Under the National Labor Relations Act, employees have a federally protected right to form unions, and it prohibits employers from punishing workers — whether union or non-union — for discussing working conditions or unionization.
The NLRB complaint also alleged that the company maintained overly broad rules in its employee handbook regarding blogging, Internet posting, and communications between employees. This policy prohibited employees from making disparaging remarks about the company or depicting it online without permission. Further, the NLRB alleged that AMR (the employer) had illegally denied union representation to the employee during an investigatory interview shortly before the employee posted the negative comments on her Facebook page.

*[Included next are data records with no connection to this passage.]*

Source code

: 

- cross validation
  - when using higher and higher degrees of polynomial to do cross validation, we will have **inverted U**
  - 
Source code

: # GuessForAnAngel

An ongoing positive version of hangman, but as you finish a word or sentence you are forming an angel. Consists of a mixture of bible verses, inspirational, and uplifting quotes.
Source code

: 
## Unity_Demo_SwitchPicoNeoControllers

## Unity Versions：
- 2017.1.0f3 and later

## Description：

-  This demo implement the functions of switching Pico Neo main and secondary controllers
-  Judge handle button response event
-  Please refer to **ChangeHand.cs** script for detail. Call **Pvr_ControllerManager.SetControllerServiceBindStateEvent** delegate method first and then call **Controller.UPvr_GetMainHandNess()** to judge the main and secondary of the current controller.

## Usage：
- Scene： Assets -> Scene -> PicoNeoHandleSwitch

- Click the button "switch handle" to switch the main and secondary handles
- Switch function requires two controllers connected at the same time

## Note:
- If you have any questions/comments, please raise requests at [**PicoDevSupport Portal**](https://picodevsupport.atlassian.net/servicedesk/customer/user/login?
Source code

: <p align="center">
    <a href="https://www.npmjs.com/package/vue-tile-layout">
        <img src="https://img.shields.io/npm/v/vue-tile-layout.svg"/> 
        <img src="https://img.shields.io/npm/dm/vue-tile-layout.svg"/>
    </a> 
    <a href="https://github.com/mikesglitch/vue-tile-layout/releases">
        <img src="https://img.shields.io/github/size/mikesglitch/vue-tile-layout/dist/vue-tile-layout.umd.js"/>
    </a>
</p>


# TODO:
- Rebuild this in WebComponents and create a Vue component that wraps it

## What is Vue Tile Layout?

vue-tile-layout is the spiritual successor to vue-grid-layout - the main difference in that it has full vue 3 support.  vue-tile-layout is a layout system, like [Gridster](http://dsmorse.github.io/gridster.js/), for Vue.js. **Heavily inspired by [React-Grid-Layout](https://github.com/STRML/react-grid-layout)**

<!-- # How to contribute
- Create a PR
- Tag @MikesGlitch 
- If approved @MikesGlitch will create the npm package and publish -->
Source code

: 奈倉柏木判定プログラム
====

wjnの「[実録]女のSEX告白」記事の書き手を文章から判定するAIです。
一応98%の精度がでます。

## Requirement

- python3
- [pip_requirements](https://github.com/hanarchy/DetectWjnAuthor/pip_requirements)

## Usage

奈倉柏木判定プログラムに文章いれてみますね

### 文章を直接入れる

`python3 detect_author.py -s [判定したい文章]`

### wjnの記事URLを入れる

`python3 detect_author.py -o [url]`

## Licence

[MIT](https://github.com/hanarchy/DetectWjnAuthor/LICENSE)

Under the terms of the approved settlement, the company agreed to revise its social media policy to ensure that the rules do not improperly restrict employees from discussing their wages, hours and working conditions with co-workers and others while not at work, and that they would not discipline or discharge employees for engaging in such discussions. The allegations involving the employee’s discharge were resolved through a separate, private agreement between the employee and the company.
The Take Away for Employers
This had been the first case in which the NLRB sought to argue that workers’ criticisms of their bosses or companies on a social networking site was a protected activity under the NLRA and that employers would be violating the NLRA by punishing workers for making statements in the context of social media. Accordingly, employers likely would have welcomed guidance from the NLRB as to how the 75-year-old NLRA would be reconciled with the technological realities of how employees communicate in the age of social media.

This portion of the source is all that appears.